Taken from light-polluted Tyneside with an unmodified DSLR by using a 7nm H-alpha filter

Canon 5D3 ISO 12800 50mm f/1.4 lens at f/2.8 7nm Baader Ha filter
HEQ5 mount (unguided) 123 x 64s = 131.2 minutes. Exposures by APT. Stacked in GRIP

This slide demonstrates a further technique: putting a narrowband filter in front of the camera to pick up a specific wavelength of light, which works even in light-polluted suburbia. It shows more clearly the nebulae in Orion. (But the band across the bottom is still due to light pollution. Orion never gets high enough in the sky to completely avoid this at my latitude.)

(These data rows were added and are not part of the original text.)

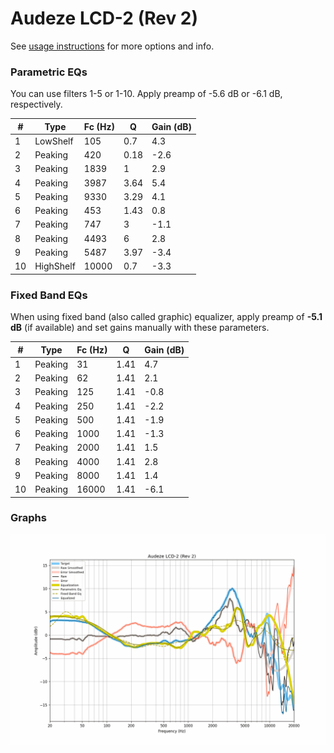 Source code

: # Audeze LCD-2 (Rev 2)
See [usage instructions](https://github.com/jaakkopasanen/AutoEq#usage) for more options and info.

### Parametric EQs
You can use filters 1-5 or 1-10. Apply preamp of -5.6 dB or -6.1 dB, respectively.

|   # | Type      |   Fc (Hz) |    Q |   Gain (dB) |
|-----|-----------|-----------|------|-------------|
|   1 | LowShelf  |       105 | 0.7  |         4.3 |
|   2 | Peaking   |       420 | 0.18 |        -2.6 |
|   3 | Peaking   |      1839 | 1    |         2.9 |
|   4 | Peaking   |      3987 | 3.64 |         5.4 |
|   5 | Peaking   |      9330 | 3.29 |         4.1 |
|   6 | Peaking   |       453 | 1.43 |         0.8 |
|   7 | Peaking   |       747 | 3    |        -1.1 |
|   8 | Peaking   |      4493 | 6    |         2.8 |
|   9 | Peaking   |      5487 | 3.97 |        -3.4 |
|  10 | HighShelf |     10000 | 0.7  |        -3.3 |

### Fixed Band EQs
When using fixed band (also called graphic) equalizer, apply preamp of **-5.1 dB** (if available) and set gains manually with these parameters.

|   # | Type    |   Fc (Hz) |    Q |   Gain (dB) |
|-----|---------|-----------|------|-------------|
|   1 | Peaking |        31 | 1.41 |         4.7 |
|   2 | Peaking |        62 | 1.41 |         2.1 |
|   3 | Peaking |       125 | 1.41 |        -0.8 |
|   4 | Peaking |       250 | 1.41 |        -2.2 |
|   5 | Peaking |       500 | 1.41 |        -1.9 |
|   6 | Peaking |      1000 | 1.41 |        -1.3 |
|   7 | Peaking |      2000 | 1.41 |         1.5 |
|   8 | Peaking |      4000 | 1.41 |         2.8 |
|   9 | Peaking |      8000 | 1.41 |         1.4 |
|  10 | Peaking |     16000 | 1.41 |        -6.1 |

### Graphs
![](./Audeze%20LCD-2%20(Rev%202).png)
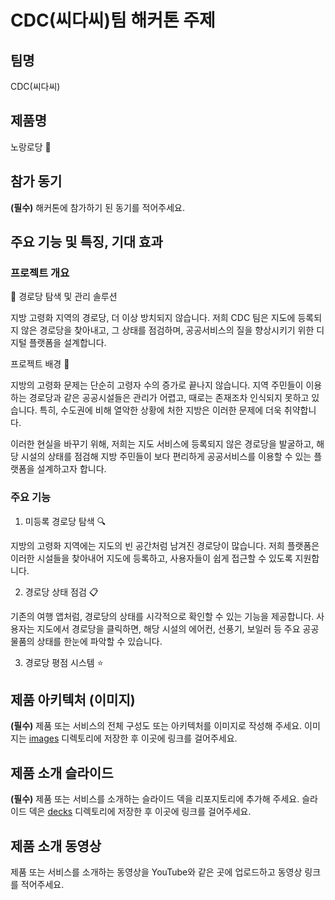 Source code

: # CDC(씨다씨)팀 해커톤 주제

## 팀명

CDC(씨다씨)

## 제품명

노랑로당 🌻

## 참가 동기

**(필수)** 해커톤에 참가하기 된 동기를 적어주세요.

## 주요 기능 및 특징, 기대 효과

### 프로젝트 개요

🚀 경로당 탐색 및 관리 솔루션

지방 고령화 지역의 경로당, 더 이상 방치되지 않습니다. 저희 CDC 팀은 지도에 등록되지 않은 경로당을 찾아내고, 그 상태를 점검하며, 공공서비스의 질을 향상시키기 위한 디지털 플랫폼을 설계합니다.

프로젝트 배경 📖

지방의 고령화 문제는 단순히 고령자 수의 증가로 끝나지 않습니다. 지역 주민들이 이용하는 경로당과 같은 공공시설들은 관리가 어렵고, 때로는 존재조차 인식되지 못하고 있습니다. 특히, 수도권에 비해 열악한 상황에 처한 지방은 이러한 문제에 더욱 취약합니다.

이러한 현실을 바꾸기 위해, 저희는 지도 서비스에 등록되지 않은 경로당을 발굴하고, 해당 시설의 상태를 점검해 지방 주민들이 보다 편리하게 공공서비스를 이용할 수 있는 플랫폼을 설계하고자 합니다.

### 주요 기능

1. 미등록 경로당 탐색 🔍

지방의 고령화 지역에는 지도의 빈 공간처럼 남겨진 경로당이 많습니다. 저희 플랫폼은 이러한 시설들을 찾아내어 지도에 등록하고, 사용자들이 쉽게 접근할 수 있도록 지원합니다.

2. 경로당 상태 점검 📋

기존의 여행 앱처럼, 경로당의 상태를 시각적으로 확인할 수 있는 기능을 제공합니다. 사용자는 지도에서 경로당을 클릭하면, 해당 시설의 에어컨, 선풍기, 보일러 등 주요 공공물품의 상태를 한눈에 파악할 수 있습니다.

3. 경로당 평점 시스템 ⭐

## 제품 아키텍처 (이미지)


**(필수)** 제품 또는 서비스의 전체 구성도 또는 아키텍처를 이미지로 작성해 주세요. 이미지는 [images](./images) 디렉토리에 저장한 후 이곳에 링크를 걸어주세요.

## 제품 소개 슬라이드

**(필수)** 제품 또는 서비스를 소개하는 슬라이드 덱을 리포지토리에 추가해 주세요. 슬라이드 덱은 [decks](./decks) 디렉토리에 저장한 후 이곳에 링크를 걸어주세요.

## 제품 소개 동영상

제품 또는 서비스를 소개하는 동영상을 YouTube와 같은 곳에 업로드하고 동영상 링크를 적어주세요.
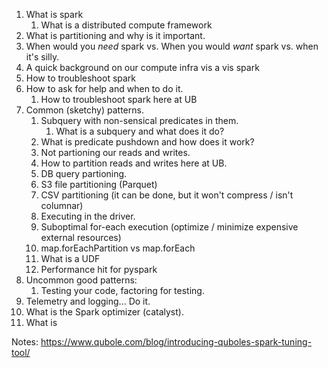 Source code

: 1. What is spark
   1. What is a distributed compute framework
1. What is partitioning and why is it important.
1. When would you *need* spark vs. When you would *want* spark vs. when it's silly.
1. A quick background on our compute infra vis a vis spark
1. How to troubleshoot spark
1. How to ask for help and when to do it.
    1. How to troubleshoot spark here at UB
1. Common (sketchy) patterns.
    1. Subquery with non-sensical predicates in them.
        1. What is a subquery and what does it do?
    1. What is predicate pushdown and how does it work?
    1. Not partioning our reads and writes.
      1. How to partition reads and writes here at UB.
      1. DB query partioning.
      1. S3 file partitioning (Parquet)
      1. CSV partitioning (it can be done, but it won't compress / isn't columnar)
    1. Executing in the driver.
    1. Suboptimal for-each execution (optimize / minimize expensive external resources) 
      1. map.forEachPartition vs map.forEach
    1. What is a UDF
    1. Performance hit for pyspark
1. Uncommon good patterns:
   1. Testing your code, factoring for testing.
1. Telemetry and logging... Do it.
1. What is the Spark optimizer (catalyst).
1. What is 


Notes: https://www.qubole.com/blog/introducing-quboles-spark-tuning-tool/
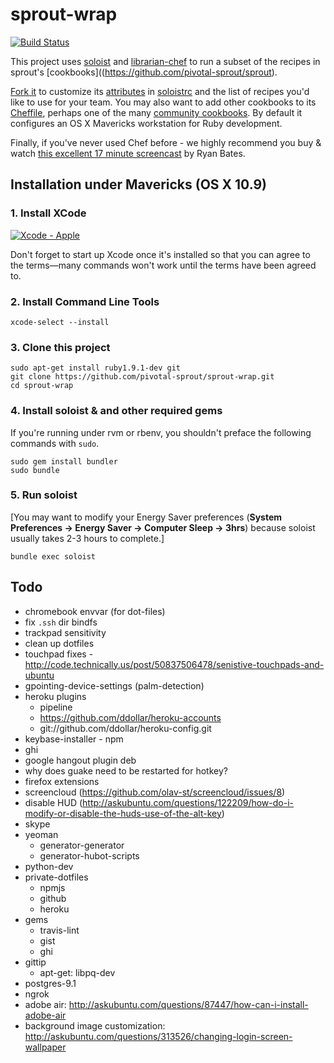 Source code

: # sprout-wrap

[![Build Status](https://travis-ci.org/pivotal-sprout/sprout-wrap.png?branch=master)](https://travis-ci.org/pivotal-sprout/sprout-wrap)

This project uses [soloist](https://github.com/mkocher/soloist) and [librarian-chef](https://github.com/applicationsonline/librarian-chef)
to run a subset of the recipes in sprout's [cookbooks]((https://github.com/pivotal-sprout/sprout).

[Fork it](https://github.com/pivotal-sprout/sprout-wrap/fork) to 
customize its [attributes](http://docs.opscode.com/chef_overview_attributes.html) in [soloistrc](/soloistrc) and the list of recipes 
you'd like to use for your team. You may also want to add other cookbooks to its [Cheffile](/Cheffile), perhaps one 
of the many [community cookbooks](http://community.opscode.com/cookbooks). By default it configures an OS X 
Mavericks workstation for Ruby development.

Finally, if you've never used Chef before - we highly recommend you buy &amp; watch [this excellent 17 minute screencast](http://railscasts.com/episodes/339-chef-solo-basics) by Ryan Bates. 

## Installation under Mavericks (OS X 10.9)

### 1. Install XCode

[![Xcode - Apple](http://r.mzstatic.com/images/web/linkmaker/badge_macappstore-lrg.gif)](https://itunes.apple.com/us/app/xcode/id497799835?mt=12&uo=4)

Don't forget to start up Xcode once it's installed so that you can agree to the terms&mdash;many commands won't work until the terms have been agreed to.

### 2. Install Command Line Tools
  
    xcode-select --install
  
### 3. Clone this project

    sudo apt-get install ruby1.9.1-dev git
    git clone https://github.com/pivotal-sprout/sprout-wrap.git
    cd sprout-wrap

### 4. Install soloist & and other required gems

If you're running under rvm or rbenv, you shouldn't preface the following commands with `sudo`.

    sudo gem install bundler
    sudo bundle

### 5. Run soloist

[You may want to modify your Energy Saver preferences (**System Preferences &rarr; Energy Saver &rarr; Computer Sleep &rarr; 3hrs**) because soloist usually takes 2-3 hours to complete.]

    bundle exec soloist

## Todo

- chromebook envvar (for dot-files)
- fix `.ssh` dir bindfs
- trackpad sensitivity
- clean up dotfiles
- touchpad fixes - http://code.technically.us/post/50837506478/senistive-touchpads-and-ubuntu
- gpointing-device-settings (palm-detection)
- heroku plugins
  - pipeline
  - https://github.com/ddollar/heroku-accounts
  - git://github.com/ddollar/heroku-config.git
- keybase-installer - npm
- ghi
- google hangout plugin deb
- why does guake need to be restarted for hotkey?
- firefox extensions
- screencloud (https://github.com/olav-st/screencloud/issues/8)
- disable HUD (http://askubuntu.com/questions/122209/how-do-i-modify-or-disable-the-huds-use-of-the-alt-key)
- skype
- yeoman
  - generator-generator
  - generator-hubot-scripts
- python-dev
- private-dotfiles
  - npmjs
  - github
  - heroku
- gems
  - travis-lint
  - gist
  - ghi
- gittip
  - apt-get: libpq-dev
- postgres-9.1
- ngrok
- adobe air: http://askubuntu.com/questions/87447/how-can-i-install-adobe-air
- background image customization: http://askubuntu.com/questions/313526/changing-login-screen-wallpaper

In the direction of Orion there are clouds of hydrogen gas between the stars. They are rarified but many light years across, so have a significant cumulative effect. The radiation (especially ultraviolet) from some of the stars ionises hydrogen atoms. The electrons separate from the protons but being oppositely charged they attract each other again. As an electron falls down through the energy levels of a hydrogen atom it emits photons (light) of specific wavelengths. The brightest of these in the optical band is called Hydrogen-alpha emission. A narrow band filter around the H-alpha wavelength, which is red, allows through this emission and not much else. That is what we see here.